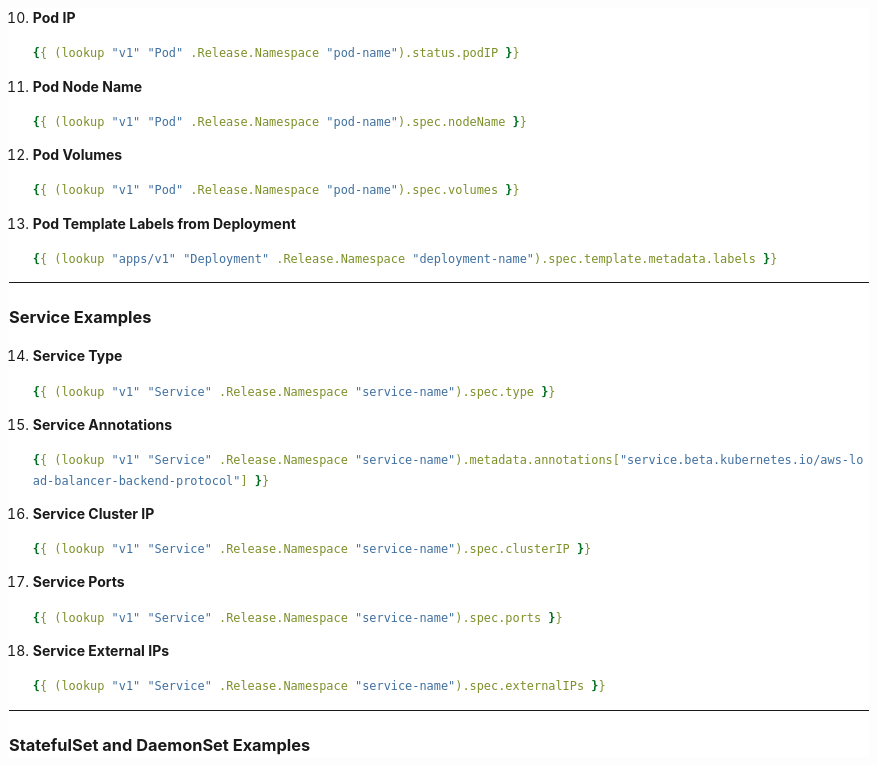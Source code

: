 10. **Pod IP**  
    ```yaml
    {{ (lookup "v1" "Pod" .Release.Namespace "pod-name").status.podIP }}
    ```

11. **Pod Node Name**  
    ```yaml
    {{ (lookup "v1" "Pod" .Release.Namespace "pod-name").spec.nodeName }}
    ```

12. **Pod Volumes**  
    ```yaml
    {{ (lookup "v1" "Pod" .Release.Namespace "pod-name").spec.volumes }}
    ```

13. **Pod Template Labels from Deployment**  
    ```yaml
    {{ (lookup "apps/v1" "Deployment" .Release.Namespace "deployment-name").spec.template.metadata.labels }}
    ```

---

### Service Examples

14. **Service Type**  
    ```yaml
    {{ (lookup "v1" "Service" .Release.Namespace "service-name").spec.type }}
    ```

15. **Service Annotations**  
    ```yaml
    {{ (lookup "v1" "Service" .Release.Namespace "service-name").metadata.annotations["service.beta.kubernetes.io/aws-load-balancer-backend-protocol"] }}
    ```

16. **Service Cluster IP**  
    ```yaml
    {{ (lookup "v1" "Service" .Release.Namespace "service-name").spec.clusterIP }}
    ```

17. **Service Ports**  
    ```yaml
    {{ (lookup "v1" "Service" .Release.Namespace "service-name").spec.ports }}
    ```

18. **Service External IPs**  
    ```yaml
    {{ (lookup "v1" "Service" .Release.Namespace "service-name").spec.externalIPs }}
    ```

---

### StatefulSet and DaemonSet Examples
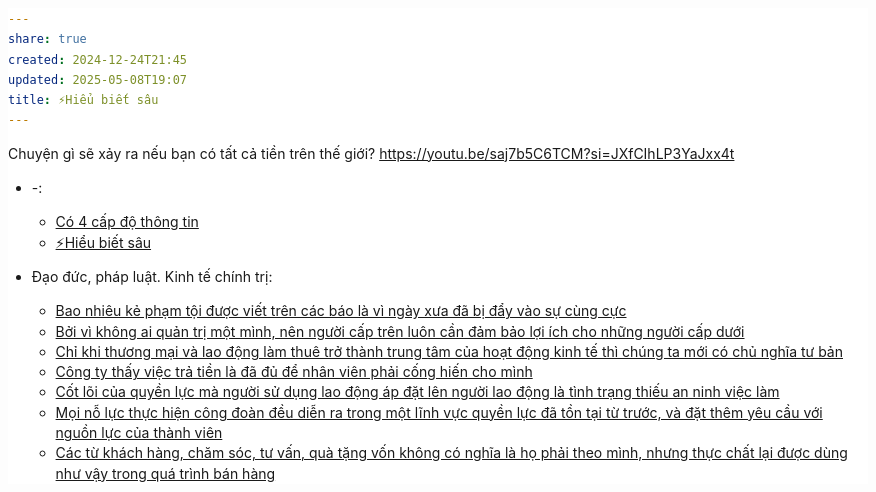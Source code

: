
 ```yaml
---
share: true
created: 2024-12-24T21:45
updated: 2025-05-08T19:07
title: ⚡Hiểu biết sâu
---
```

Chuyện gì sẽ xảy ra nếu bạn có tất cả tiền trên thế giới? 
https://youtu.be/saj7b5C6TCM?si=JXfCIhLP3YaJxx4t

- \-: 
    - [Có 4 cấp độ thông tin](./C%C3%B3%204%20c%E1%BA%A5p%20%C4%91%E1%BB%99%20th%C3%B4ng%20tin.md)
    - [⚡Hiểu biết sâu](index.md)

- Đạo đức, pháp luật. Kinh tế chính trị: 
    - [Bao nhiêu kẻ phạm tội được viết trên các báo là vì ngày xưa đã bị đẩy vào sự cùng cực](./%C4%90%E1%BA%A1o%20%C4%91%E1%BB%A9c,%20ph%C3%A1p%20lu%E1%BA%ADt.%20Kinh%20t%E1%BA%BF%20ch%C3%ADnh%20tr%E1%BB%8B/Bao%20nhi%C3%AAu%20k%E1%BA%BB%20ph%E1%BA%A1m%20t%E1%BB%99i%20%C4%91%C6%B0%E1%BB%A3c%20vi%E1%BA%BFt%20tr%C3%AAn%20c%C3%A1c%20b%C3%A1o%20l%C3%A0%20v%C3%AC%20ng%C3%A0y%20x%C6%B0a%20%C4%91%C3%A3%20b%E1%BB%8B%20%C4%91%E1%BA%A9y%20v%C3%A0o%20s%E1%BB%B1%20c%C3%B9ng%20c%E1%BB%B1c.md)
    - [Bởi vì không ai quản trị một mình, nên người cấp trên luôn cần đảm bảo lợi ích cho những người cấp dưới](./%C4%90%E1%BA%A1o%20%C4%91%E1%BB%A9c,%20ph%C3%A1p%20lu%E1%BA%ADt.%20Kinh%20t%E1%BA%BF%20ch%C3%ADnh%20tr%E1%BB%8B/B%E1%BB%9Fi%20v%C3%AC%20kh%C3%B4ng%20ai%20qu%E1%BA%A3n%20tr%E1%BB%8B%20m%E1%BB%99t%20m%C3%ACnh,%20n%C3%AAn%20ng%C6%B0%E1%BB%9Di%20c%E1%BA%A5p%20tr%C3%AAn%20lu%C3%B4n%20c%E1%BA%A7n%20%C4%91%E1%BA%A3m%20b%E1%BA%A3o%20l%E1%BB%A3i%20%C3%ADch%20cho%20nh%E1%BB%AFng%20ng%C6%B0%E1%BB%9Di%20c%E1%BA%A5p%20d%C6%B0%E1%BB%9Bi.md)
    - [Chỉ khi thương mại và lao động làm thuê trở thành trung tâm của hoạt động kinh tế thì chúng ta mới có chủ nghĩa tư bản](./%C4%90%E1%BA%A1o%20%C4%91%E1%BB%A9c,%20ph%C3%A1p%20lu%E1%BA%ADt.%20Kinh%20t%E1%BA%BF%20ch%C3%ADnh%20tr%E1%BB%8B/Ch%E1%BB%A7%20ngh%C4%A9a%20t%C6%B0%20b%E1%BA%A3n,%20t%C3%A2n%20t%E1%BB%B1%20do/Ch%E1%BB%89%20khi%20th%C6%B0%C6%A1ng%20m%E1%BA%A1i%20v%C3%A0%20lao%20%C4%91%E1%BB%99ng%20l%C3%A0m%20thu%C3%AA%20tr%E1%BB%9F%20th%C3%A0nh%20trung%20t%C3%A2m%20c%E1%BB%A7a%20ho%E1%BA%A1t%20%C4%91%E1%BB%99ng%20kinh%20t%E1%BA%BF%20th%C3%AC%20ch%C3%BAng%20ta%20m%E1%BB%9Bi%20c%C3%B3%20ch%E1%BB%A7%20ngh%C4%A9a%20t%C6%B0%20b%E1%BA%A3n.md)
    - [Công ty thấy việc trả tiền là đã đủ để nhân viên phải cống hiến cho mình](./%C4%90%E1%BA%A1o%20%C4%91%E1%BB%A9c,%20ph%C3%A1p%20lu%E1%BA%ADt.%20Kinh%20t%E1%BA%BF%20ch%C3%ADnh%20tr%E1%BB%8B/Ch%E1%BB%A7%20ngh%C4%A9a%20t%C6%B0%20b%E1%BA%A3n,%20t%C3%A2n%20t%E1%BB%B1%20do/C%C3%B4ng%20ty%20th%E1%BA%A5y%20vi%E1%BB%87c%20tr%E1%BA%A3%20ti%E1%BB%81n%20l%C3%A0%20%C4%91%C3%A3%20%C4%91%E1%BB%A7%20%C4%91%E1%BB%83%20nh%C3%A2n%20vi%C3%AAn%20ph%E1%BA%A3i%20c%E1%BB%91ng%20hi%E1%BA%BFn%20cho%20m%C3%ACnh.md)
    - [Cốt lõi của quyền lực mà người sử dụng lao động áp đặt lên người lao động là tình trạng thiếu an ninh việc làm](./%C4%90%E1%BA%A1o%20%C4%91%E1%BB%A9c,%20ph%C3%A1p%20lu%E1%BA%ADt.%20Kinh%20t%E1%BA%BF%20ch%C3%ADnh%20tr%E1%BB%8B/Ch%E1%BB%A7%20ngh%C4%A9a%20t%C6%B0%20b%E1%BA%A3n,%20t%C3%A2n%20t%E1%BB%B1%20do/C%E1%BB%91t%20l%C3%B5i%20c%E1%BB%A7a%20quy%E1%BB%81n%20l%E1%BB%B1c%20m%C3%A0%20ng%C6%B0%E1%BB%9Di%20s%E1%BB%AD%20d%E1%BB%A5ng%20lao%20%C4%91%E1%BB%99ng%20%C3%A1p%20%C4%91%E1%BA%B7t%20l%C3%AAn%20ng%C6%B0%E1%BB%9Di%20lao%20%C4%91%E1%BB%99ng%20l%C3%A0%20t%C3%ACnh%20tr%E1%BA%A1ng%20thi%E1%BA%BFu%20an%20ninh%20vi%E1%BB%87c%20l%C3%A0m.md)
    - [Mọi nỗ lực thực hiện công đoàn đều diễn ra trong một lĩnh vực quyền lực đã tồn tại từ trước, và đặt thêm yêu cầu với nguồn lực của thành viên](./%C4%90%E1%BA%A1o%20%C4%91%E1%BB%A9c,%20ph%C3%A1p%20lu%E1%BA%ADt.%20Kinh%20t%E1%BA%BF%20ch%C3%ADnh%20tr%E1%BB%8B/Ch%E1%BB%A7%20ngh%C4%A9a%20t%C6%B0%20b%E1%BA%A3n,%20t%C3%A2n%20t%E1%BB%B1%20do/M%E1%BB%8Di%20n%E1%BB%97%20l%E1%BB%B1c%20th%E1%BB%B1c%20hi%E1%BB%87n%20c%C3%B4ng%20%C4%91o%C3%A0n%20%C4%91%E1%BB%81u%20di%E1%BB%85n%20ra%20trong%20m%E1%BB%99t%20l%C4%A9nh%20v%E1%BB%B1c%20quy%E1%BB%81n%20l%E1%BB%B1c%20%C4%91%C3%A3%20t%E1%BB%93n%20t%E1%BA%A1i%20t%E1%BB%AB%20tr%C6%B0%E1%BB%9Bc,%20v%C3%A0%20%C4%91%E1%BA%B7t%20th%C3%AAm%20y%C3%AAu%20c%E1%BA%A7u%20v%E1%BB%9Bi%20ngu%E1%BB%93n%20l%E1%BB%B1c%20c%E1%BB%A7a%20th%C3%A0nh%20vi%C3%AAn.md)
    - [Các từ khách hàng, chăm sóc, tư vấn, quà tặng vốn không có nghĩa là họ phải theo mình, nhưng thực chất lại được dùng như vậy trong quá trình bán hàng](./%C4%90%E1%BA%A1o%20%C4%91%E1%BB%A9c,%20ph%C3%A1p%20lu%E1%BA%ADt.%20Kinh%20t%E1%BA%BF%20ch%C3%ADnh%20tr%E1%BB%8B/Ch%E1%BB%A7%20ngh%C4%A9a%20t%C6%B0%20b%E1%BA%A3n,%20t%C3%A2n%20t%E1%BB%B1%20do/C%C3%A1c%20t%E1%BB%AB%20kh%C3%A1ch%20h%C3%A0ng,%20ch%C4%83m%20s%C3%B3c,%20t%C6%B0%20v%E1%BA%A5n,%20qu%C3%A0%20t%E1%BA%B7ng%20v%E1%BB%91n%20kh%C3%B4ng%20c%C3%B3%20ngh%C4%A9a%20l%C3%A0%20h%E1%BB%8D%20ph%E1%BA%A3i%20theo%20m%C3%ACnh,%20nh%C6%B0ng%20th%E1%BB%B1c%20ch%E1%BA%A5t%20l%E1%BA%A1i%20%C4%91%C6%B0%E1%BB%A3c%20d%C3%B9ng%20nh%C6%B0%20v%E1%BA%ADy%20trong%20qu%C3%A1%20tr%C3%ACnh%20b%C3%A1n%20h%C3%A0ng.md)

--

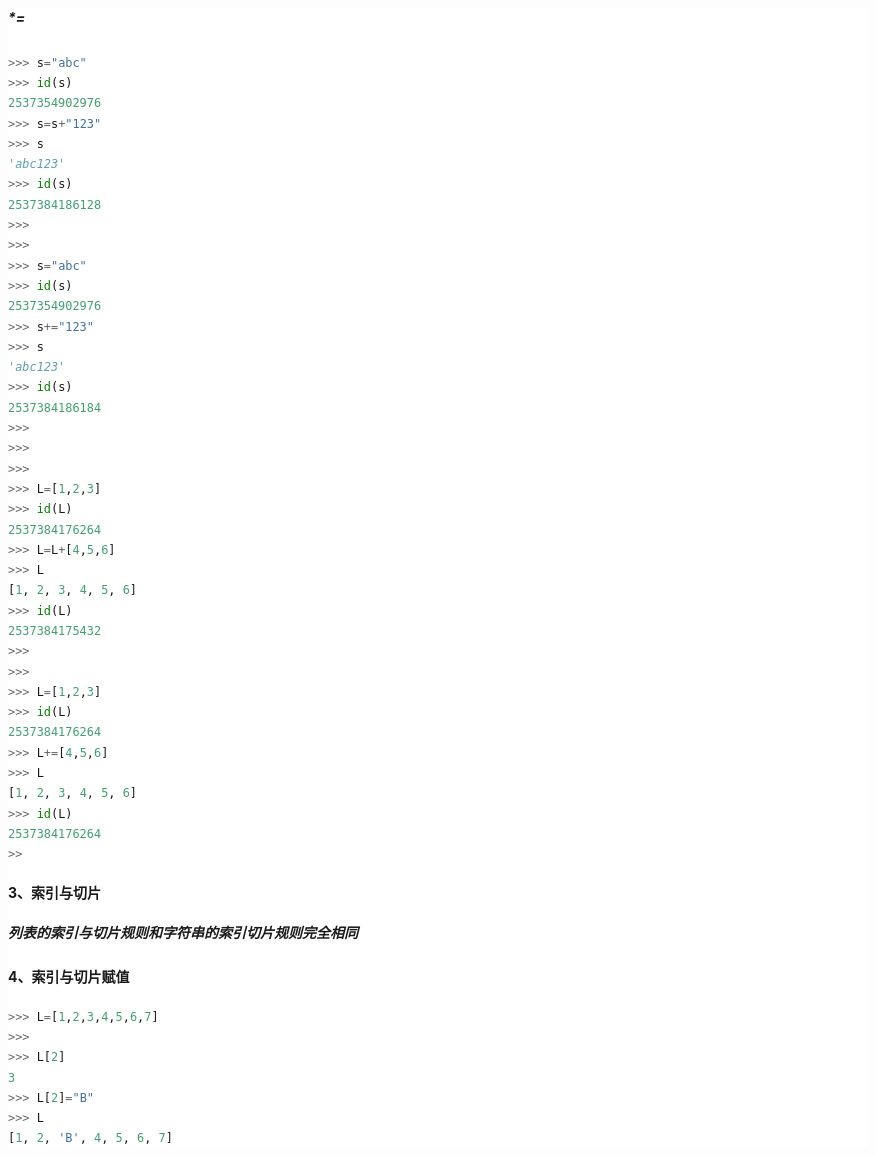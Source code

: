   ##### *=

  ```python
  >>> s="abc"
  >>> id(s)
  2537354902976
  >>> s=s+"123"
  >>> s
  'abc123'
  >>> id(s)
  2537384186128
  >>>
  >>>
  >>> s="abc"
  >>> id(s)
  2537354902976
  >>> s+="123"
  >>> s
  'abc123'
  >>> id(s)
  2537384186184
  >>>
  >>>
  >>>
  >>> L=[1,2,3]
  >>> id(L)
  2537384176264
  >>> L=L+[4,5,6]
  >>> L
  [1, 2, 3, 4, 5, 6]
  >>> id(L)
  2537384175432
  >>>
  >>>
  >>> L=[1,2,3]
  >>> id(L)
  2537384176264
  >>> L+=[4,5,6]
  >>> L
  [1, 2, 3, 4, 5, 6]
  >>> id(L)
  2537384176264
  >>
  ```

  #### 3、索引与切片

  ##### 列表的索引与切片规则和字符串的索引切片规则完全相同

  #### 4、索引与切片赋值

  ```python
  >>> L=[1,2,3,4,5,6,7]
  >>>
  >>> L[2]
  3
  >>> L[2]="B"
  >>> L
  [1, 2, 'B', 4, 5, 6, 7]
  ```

WHAT THIS TASK INVOLVES
Go through the entries and return each line where the word "Deployment" appears.

EXPECTED ANSWER
13. **Pod Template Labels from Deployment**  
    {{ (lookup "apps/v1" "Deployment" .Release.Namespace "deployment-name").spec.template.metadata.labels }}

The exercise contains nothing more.